━━━ DATA PROVIDED

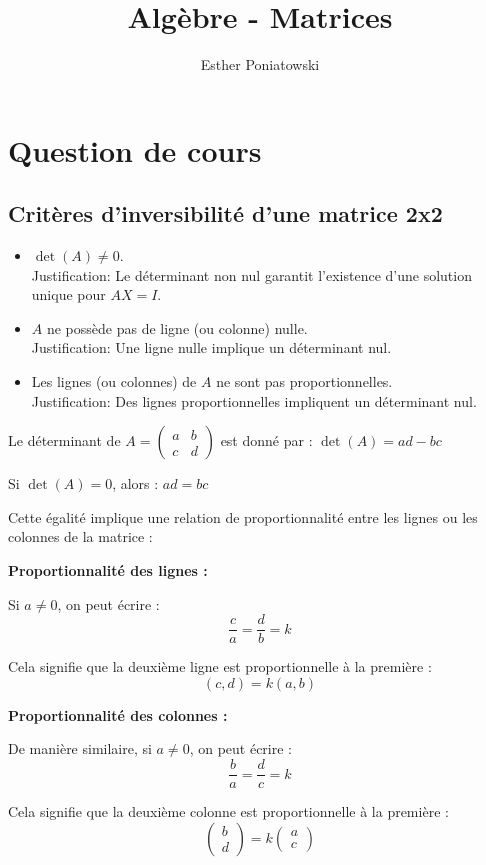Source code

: \documentclass[10pt,a4paper]{article}
\title{Algèbre - Matrices}
\author{Esther Poniatowski}
\date{}
\begin{document}
\maketitle

\section*{Question de cours}

\subsection*{Critères d'inversibilité d'une matrice 2x2}

\begin{itemize}
    \item $\det(A) \neq 0$. \\
    Justification: Le déterminant non nul garantit l'existence d'une solution unique pour $AX = I$.
    \item $A$ ne possède pas de ligne (ou colonne) nulle.\\
    Justification: Une ligne nulle implique un déterminant nul.
    \item Les lignes (ou colonnes) de $A$ ne sont pas proportionnelles.\\
    Justification: Des lignes proportionnelles impliquent un déterminant nul.
\end{itemize}

Le déterminant de $A = \begin{pmatrix} a & b \\ c & d \end{pmatrix}$ est donné par :
$ \det(A) = ad - bc $

Si $\det(A) = 0$, alors : $ ad = bc $

Cette égalité implique une relation de proportionnalité entre les lignes ou les colonnes de la matrice :

\textbf{Proportionnalité des lignes :}

Si $a \neq 0$, on peut écrire :
$$ \frac{c}{a} = \frac{d}{b} = k $$

Cela signifie que la deuxième ligne est proportionnelle à la première :
$$ (c,d) = k(a,b) $$

\textbf{Proportionnalité des colonnes :}

De manière similaire, si $a \neq 0$, on peut écrire :
$$ \frac{b}{a} = \frac{d}{c} = k $$

Cela signifie que la deuxième colonne est proportionnelle à la première :
$$ \begin{pmatrix} b \\ d \end{pmatrix} = k\begin{pmatrix} a \\ c \end{pmatrix} $$
\end{document}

━━━━━━

The pictures stay out; copy the rest of the data word for word.

:: PROBLEM SOLUTION ::
Source code

: \documentclass[10pt,a4paper]{article}
\title{Algèbre - Matrices}
\author{Esther Poniatowski}
\date{}
\begin{document}
\maketitle

\section*{Question de cours}

\subsection*{Critères d'inversibilité d'une matrice 2x2}

\begin{itemize}
    \item $\det(A) \neq 0$. \\
    Justification: Le déterminant non nul garantit l'existence d'une solution unique pour $AX = I$.
    \item $A$ ne possède pas de ligne (ou colonne) nulle.\\
    Justification: Une ligne nulle implique un déterminant nul.
    \item Les lignes (ou colonnes) de $A$ ne sont pas proportionnelles.\\
    Justification: Des lignes proportionnelles impliquent un déterminant nul.
\end{itemize}

Le déterminant de $A = \begin{pmatrix} a & b \\ c & d \end{pmatrix}$ est donné par :
$ \det(A) = ad - bc $

Si $\det(A) = 0$, alors : $ ad = bc $

Cette égalité implique une relation de proportionnalité entre les lignes ou les colonnes de la matrice :

\textbf{Proportionnalité des lignes :}

Si $a \neq 0$, on peut écrire :
$$ \frac{c}{a} = \frac{d}{b} = k $$

Cela signifie que la deuxième ligne est proportionnelle à la première :
$$ (c,d) = k(a,b) $$

\textbf{Proportionnalité des colonnes :}

De manière similaire, si $a \neq 0$, on peut écrire :
$$ \frac{b}{a} = \frac{d}{c} = k $$

Cela signifie que la deuxième colonne est proportionnelle à la première :
$$ \begin{pmatrix} b \\ d \end{pmatrix} = k\begin{pmatrix} a \\ c \end{pmatrix} $$
\end{document}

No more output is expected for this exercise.